Of the 497 households, 34.0% had children under the age of 18 living with them, 53.3% were married couples living together, 10.3% had a female householder with no husband present, and 32.0% were not families. About 28.4% of all households were made up of individuals, and 16.1% had someone living alone who was 65 years of age or older. The average household size was 2.68 and the average family size was 3.33.

In the city, the population was distributed as 26.5% under the age of 18, 8.5% from 18 to 24, 25.6% from 25 to 44, 20.2% from 45 to 64, and 19.2% who were 65 years of age or older. The median age was 37 years. For every 100 females, there were 93.4 males. For every 100 females age 18 and over, there were 86.9 males.

The median income for a household in the city was $30,337, and for a family was $39,667. Males had a median income of $29,583 versus $20,395 for females.

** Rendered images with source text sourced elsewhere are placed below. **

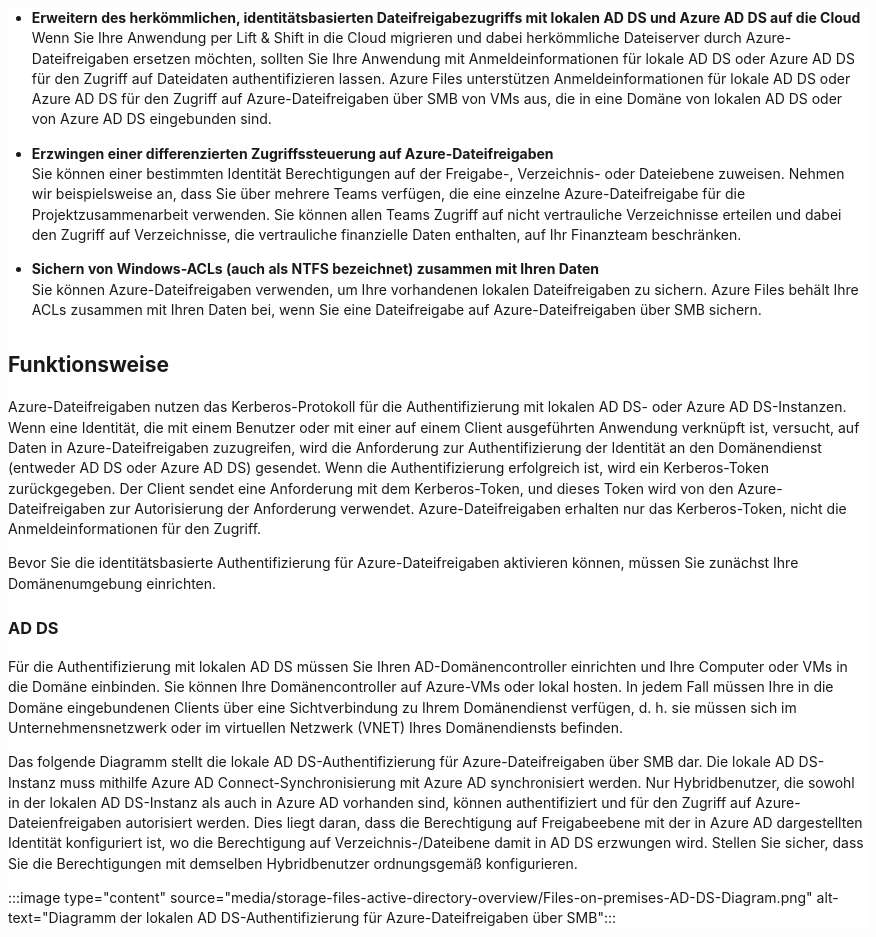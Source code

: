 -   **Erweitern des herkömmlichen, identitätsbasierten Dateifreigabezugriffs mit lokalen AD DS und Azure AD DS auf die Cloud**  
    Wenn Sie Ihre Anwendung per Lift & Shift in die Cloud migrieren und dabei herkömmliche Dateiserver durch Azure-Dateifreigaben ersetzen möchten, sollten Sie Ihre Anwendung mit Anmeldeinformationen für lokale AD DS oder Azure AD DS für den Zugriff auf Dateidaten authentifizieren lassen. Azure Files unterstützen Anmeldeinformationen für lokale AD DS oder Azure AD DS für den Zugriff auf Azure-Dateifreigaben über SMB von VMs aus, die in eine Domäne von lokalen AD DS oder von Azure AD DS eingebunden sind.

-   **Erzwingen einer differenzierten Zugriffssteuerung auf Azure-Dateifreigaben**  
    Sie können einer bestimmten Identität Berechtigungen auf der Freigabe-, Verzeichnis- oder Dateiebene zuweisen. Nehmen wir beispielsweise an, dass Sie über mehrere Teams verfügen, die eine einzelne Azure-Dateifreigabe für die Projektzusammenarbeit verwenden. Sie können allen Teams Zugriff auf nicht vertrauliche Verzeichnisse erteilen und dabei den Zugriff auf Verzeichnisse, die vertrauliche finanzielle Daten enthalten, auf Ihr Finanzteam beschränken. 

-   **Sichern von Windows-ACLs (auch als NTFS bezeichnet) zusammen mit Ihren Daten**  
    Sie können Azure-Dateifreigaben verwenden, um Ihre vorhandenen lokalen Dateifreigaben zu sichern. Azure Files behält Ihre ACLs zusammen mit Ihren Daten bei, wenn Sie eine Dateifreigabe auf Azure-Dateifreigaben über SMB sichern.

## <a name="how-it-works"></a>Funktionsweise

Azure-Dateifreigaben nutzen das Kerberos-Protokoll für die Authentifizierung mit lokalen AD DS- oder Azure AD DS-Instanzen. Wenn eine Identität, die mit einem Benutzer oder mit einer auf einem Client ausgeführten Anwendung verknüpft ist, versucht, auf Daten in Azure-Dateifreigaben zuzugreifen, wird die Anforderung zur Authentifizierung der Identität an den Domänendienst (entweder AD DS oder Azure AD DS) gesendet. Wenn die Authentifizierung erfolgreich ist, wird ein Kerberos-Token zurückgegeben. Der Client sendet eine Anforderung mit dem Kerberos-Token, und dieses Token wird von den Azure-Dateifreigaben zur Autorisierung der Anforderung verwendet. Azure-Dateifreigaben erhalten nur das Kerberos-Token, nicht die Anmeldeinformationen für den Zugriff.

Bevor Sie die identitätsbasierte Authentifizierung für Azure-Dateifreigaben aktivieren können, müssen Sie zunächst Ihre Domänenumgebung einrichten.

### <a name="ad-ds"></a>AD DS

Für die Authentifizierung mit lokalen AD DS müssen Sie Ihren AD-Domänencontroller einrichten und Ihre Computer oder VMs in die Domäne einbinden. Sie können Ihre Domänencontroller auf Azure-VMs oder lokal hosten. In jedem Fall müssen Ihre in die Domäne eingebundenen Clients über eine Sichtverbindung zu Ihrem Domänendienst verfügen, d. h. sie müssen sich im Unternehmensnetzwerk oder im virtuellen Netzwerk (VNET) Ihres Domänendiensts befinden.

Das folgende Diagramm stellt die lokale AD DS-Authentifizierung für Azure-Dateifreigaben über SMB dar. Die lokale AD DS-Instanz muss mithilfe Azure AD Connect-Synchronisierung mit Azure AD synchronisiert werden. Nur Hybridbenutzer, die sowohl in der lokalen AD DS-Instanz als auch in Azure AD vorhanden sind, können authentifiziert und für den Zugriff auf Azure-Dateienfreigaben autorisiert werden. Dies liegt daran, dass die Berechtigung auf Freigabeebene mit der in Azure AD dargestellten Identität konfiguriert ist, wo die Berechtigung auf Verzeichnis-/Dateibene damit in AD DS erzwungen wird. Stellen Sie sicher, dass Sie die Berechtigungen mit demselben Hybridbenutzer ordnungsgemäß konfigurieren.

:::image type="content" source="media/storage-files-active-directory-overview/Files-on-premises-AD-DS-Diagram.png" alt-text="Diagramm der lokalen AD DS-Authentifizierung für Azure-Dateifreigaben über SMB":::

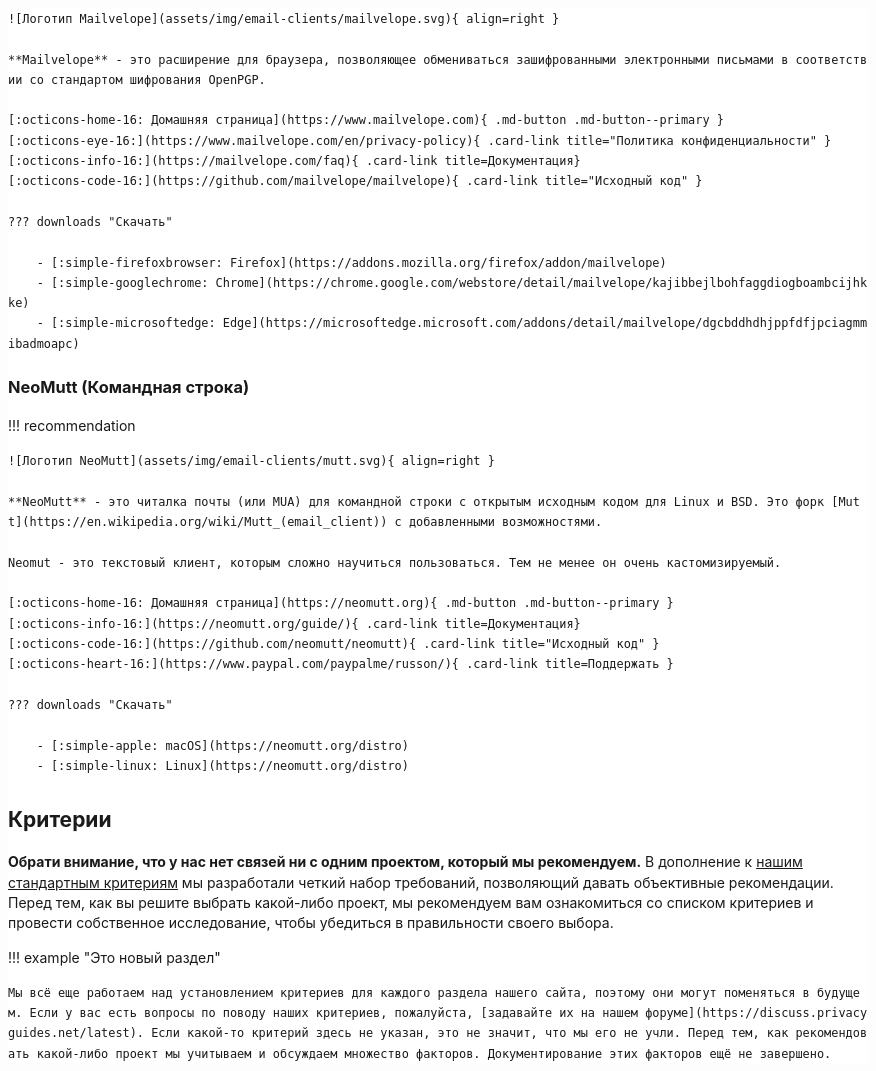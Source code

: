     ![Логотип Mailvelope](assets/img/email-clients/mailvelope.svg){ align=right }
    
    **Mailvelope** - это расширение для браузера, позволяющее обмениваться зашифрованными электронными письмами в соответствии со стандартом шифрования OpenPGP.
    
    [:octicons-home-16: Домашняя страница](https://www.mailvelope.com){ .md-button .md-button--primary }
    [:octicons-eye-16:](https://www.mailvelope.com/en/privacy-policy){ .card-link title="Политика конфиденциальности" }
    [:octicons-info-16:](https://mailvelope.com/faq){ .card-link title=Документация}
    [:octicons-code-16:](https://github.com/mailvelope/mailvelope){ .card-link title="Исходный код" }
    
    ??? downloads "Скачать"
    
        - [:simple-firefoxbrowser: Firefox](https://addons.mozilla.org/firefox/addon/mailvelope)
        - [:simple-googlechrome: Chrome](https://chrome.google.com/webstore/detail/mailvelope/kajibbejlbohfaggdiogboambcijhkke)
        - [:simple-microsoftedge: Edge](https://microsoftedge.microsoft.com/addons/detail/mailvelope/dgcbddhdhjppfdfjpciagmmibadmoapc)

### NeoMutt (Командная строка)

!!! recommendation

    ![Логотип NeoMutt](assets/img/email-clients/mutt.svg){ align=right }
    
    **NeoMutt** - это читалка почты (или MUA) для командной строки с открытым исходным кодом для Linux и BSD. Это форк [Mutt](https://en.wikipedia.org/wiki/Mutt_(email_client)) с добавленными возможностями.
    
    Neomut - это текстовый клиент, которым сложно научиться пользоваться. Тем не менее он очень кастомизируемый.
    
    [:octicons-home-16: Домашняя страница](https://neomutt.org){ .md-button .md-button--primary }
    [:octicons-info-16:](https://neomutt.org/guide/){ .card-link title=Документация}
    [:octicons-code-16:](https://github.com/neomutt/neomutt){ .card-link title="Исходный код" }
    [:octicons-heart-16:](https://www.paypal.com/paypalme/russon/){ .card-link title=Поддержать }
    
    ??? downloads "Скачать"
    
        - [:simple-apple: macOS](https://neomutt.org/distro)
        - [:simple-linux: Linux](https://neomutt.org/distro)

## Критерии

**Обрати внимание, что у нас нет связей ни с одним проектом, который мы рекомендуем.** В дополнение к [нашим стандартным критериям](about/criteria.md) мы разработали четкий набор требований, позволяющий давать объективные рекомендации. Перед тем, как вы решите выбрать какой-либо проект, мы рекомендуем вам ознакомиться со списком критериев и провести собственное исследование, чтобы убедиться в правильности своего выбора.

!!! example "Это новый раздел"

    Мы всё еще работаем над установлением критериев для каждого раздела нашего сайта, поэтому они могут поменяться в будущем. Если у вас есть вопросы по поводу наших критериев, пожалуйста, [задавайте их на нашем форуме](https://discuss.privacyguides.net/latest). Если какой-то критерий здесь не указан, это не значит, что мы его не учли. Перед тем, как рекомендовать какой-либо проект мы учитываем и обсуждаем множество факторов. Документирование этих факторов ещё не завершено.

The per capita income for the city was $15,102. About 10.8% of families and 14.5% of the population were below the poverty line, including 15.5% of those under age 18 and 20.9% of those age 65 or over.
==Education==
The City of Stockdale is served by the Stockdale Independent School District and home to the Stockdale High School Brahmas.